The warning may contain one additional article not yet drafted, Shepeluk said during the discussion Monday, and it appears as if it may signal a resolution to a matter headed to court. 

"There's one other article that we're going to have to put on here but I don't have the language tonight and I can't talk about it in great detail," he told the board. "But it has to do with the Hunger Mountain Child Care court case. There's going to be discussions between the parties this week and then I'll be able to come back to the board next week to see if we need an article or not." 

Shepeluk was referring to the nonprofit Hunger Mountain Children’s Center’s appeal of its 2020 property tax bill of $17,152. 

The center appealed to the Board of Listers and then to the Board of Civil Authority seeking an exemption from paying taxes under a provision in state law that allows municipalities to grant tax exemptions for entities serving the public good. After denials at the local level, the center appealed to state court in December.

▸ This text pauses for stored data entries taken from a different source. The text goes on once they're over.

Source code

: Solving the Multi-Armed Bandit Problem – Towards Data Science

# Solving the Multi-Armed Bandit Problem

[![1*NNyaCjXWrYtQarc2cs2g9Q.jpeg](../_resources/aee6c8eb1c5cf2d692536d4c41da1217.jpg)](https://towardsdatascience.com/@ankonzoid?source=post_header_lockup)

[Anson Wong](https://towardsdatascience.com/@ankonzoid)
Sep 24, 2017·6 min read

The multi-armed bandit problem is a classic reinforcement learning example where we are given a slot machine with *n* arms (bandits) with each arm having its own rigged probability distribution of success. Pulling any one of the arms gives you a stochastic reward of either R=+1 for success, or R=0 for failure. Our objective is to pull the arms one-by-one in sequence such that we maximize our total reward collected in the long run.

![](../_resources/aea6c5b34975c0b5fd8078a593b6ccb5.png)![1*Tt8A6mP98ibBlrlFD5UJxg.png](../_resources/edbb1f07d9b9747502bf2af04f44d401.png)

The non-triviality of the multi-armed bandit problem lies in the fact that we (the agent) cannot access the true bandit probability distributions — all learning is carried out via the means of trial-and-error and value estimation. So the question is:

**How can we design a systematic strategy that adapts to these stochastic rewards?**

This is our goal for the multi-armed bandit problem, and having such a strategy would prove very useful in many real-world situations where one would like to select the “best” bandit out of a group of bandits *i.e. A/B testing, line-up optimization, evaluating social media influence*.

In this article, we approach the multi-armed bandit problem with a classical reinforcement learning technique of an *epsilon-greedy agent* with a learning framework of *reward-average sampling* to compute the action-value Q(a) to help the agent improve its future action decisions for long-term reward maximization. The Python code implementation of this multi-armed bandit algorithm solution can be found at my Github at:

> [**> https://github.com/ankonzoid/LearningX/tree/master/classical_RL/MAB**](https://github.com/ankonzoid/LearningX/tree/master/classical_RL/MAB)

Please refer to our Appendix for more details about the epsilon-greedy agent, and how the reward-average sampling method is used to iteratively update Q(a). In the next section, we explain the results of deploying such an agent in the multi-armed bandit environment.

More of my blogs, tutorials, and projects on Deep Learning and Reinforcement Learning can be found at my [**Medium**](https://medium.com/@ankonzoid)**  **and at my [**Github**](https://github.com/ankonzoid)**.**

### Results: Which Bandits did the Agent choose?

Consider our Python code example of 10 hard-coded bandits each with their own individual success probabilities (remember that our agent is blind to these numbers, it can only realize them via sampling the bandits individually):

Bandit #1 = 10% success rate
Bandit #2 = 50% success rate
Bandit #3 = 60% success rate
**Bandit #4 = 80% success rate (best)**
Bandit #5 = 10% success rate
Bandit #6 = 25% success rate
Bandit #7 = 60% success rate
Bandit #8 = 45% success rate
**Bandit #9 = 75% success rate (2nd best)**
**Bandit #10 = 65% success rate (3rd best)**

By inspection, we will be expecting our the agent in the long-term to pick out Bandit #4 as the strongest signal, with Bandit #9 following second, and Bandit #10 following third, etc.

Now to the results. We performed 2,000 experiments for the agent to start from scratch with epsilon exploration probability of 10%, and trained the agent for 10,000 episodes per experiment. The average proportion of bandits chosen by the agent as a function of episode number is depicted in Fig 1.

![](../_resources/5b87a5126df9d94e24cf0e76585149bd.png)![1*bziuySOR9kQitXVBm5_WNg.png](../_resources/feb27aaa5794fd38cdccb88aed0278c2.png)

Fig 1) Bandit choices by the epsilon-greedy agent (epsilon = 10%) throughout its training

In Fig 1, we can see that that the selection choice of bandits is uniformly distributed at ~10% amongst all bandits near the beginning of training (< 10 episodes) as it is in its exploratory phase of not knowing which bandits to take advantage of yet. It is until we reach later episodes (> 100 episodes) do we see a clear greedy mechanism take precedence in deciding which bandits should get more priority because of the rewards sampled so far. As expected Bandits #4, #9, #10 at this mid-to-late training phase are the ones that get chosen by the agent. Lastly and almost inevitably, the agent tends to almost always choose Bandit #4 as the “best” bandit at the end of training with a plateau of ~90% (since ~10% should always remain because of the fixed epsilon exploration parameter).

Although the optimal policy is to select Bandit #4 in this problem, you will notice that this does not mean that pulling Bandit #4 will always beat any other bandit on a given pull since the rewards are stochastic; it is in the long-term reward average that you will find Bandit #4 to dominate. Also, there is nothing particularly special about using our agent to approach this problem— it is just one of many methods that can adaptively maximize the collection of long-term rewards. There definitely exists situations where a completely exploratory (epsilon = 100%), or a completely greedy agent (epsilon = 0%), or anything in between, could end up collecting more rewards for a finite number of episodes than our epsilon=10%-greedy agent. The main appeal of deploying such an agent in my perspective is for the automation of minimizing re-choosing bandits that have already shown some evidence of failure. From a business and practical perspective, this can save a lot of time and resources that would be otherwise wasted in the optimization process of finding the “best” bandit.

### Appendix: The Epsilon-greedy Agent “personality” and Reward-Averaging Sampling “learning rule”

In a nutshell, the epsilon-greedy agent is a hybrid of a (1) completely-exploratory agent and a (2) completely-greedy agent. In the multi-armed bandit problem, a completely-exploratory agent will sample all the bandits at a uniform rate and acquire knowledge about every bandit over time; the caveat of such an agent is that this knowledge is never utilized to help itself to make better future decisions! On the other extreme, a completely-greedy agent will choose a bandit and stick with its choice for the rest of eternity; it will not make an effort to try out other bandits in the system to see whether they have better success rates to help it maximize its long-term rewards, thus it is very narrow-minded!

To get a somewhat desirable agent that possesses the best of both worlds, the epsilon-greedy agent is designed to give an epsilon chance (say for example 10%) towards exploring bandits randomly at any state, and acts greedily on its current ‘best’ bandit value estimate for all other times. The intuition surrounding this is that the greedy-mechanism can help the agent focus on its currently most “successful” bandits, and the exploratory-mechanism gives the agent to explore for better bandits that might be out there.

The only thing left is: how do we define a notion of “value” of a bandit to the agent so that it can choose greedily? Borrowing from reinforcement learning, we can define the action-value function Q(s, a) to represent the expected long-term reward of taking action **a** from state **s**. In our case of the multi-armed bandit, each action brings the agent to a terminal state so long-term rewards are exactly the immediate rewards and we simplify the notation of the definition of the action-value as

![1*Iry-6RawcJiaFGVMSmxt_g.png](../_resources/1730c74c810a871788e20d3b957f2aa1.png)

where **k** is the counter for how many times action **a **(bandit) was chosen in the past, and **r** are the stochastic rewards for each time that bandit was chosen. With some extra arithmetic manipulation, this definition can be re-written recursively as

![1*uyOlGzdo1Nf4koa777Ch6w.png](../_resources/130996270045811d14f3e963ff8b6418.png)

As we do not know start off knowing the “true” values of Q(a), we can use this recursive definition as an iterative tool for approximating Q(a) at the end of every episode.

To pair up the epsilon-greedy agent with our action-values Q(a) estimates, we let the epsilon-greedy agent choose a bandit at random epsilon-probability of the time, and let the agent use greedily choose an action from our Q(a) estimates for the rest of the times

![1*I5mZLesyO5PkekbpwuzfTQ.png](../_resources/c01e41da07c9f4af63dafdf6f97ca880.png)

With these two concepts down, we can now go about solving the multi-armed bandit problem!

The center is the community’s largest state-licensed child care and preschool with the capacity to care for up to 60 children per day, infants through preschoolers. Executive Director Amanda Olney said it presently serves an average of 46 children per day from families in Waterbury and Dubury, Montpelier and Barre, the Mad River Valley, Richmond and Jericho. 

The center first was added to the town’s tax rolls in 2016 when it was under construction to expand after Tropical Storm Irene. It was then that the center purchased its property at 123 South Main St. from the state of Vermont from whom it had previously rented for more than 30 years.

The first tax bill during construction was for  $2,730.48, Olney said. Once it was completed and the center began operating in the building, the bill jumped to $16,142.

The center in 2019 submitted a grievance which was denied. “At that time we decided not to pursue it further,” she said. 

Still, the five-figure bill is a significant challenge to the center’s budget. Olney said the center decided to pursue the tax challenge because it believes it meets the test in state law. 

Both the center and the town Board of Civil Authority refer to several court cases to guide their arguments. A court hearing had not been set yet when the question of tax status for early childhood properties came up at the state level. 

In his inaugural address on Jan. 7, Gov. Phil Scott discussed childcare as priority for his administration, pointing out that the state has added $10 million to programs assisting lower-income families pay for childcare and early education. 

Scott proposed reorganizing the state’s work in child development under the purview of the Agency of Education and he stated: “My budget will propose a property tax exemption for licensed preschool programs.”

Lawyers for both the town and Hunger Mountain would not comment on the tax appeal case late this week. The agenda for Monday’s select board meeting lists an executive session on the matter.   

  

Another pandemic election

Voters can expect voting to happen for the Town Meeting election much like the general election in November happened. The polls will be open from 7 a.m. to 7 p.m. on March 2 for people to vote in person if they choose. Public health protocols including mask-wearing, distancing, sanitizing, etc. will be in effect. Vermont’s Secretary of State already has called for Vermonters to request early paper ballots by mail to help expedite the process. Ballots will not be automatically mailed to voters as they were for the general election, however. 

The select board also is required to hold an informational meeting ahead of the election to review ballot items and answer questions from the community. The board will set the date and time for that meeting on Monday and it is expected to be held via video conference.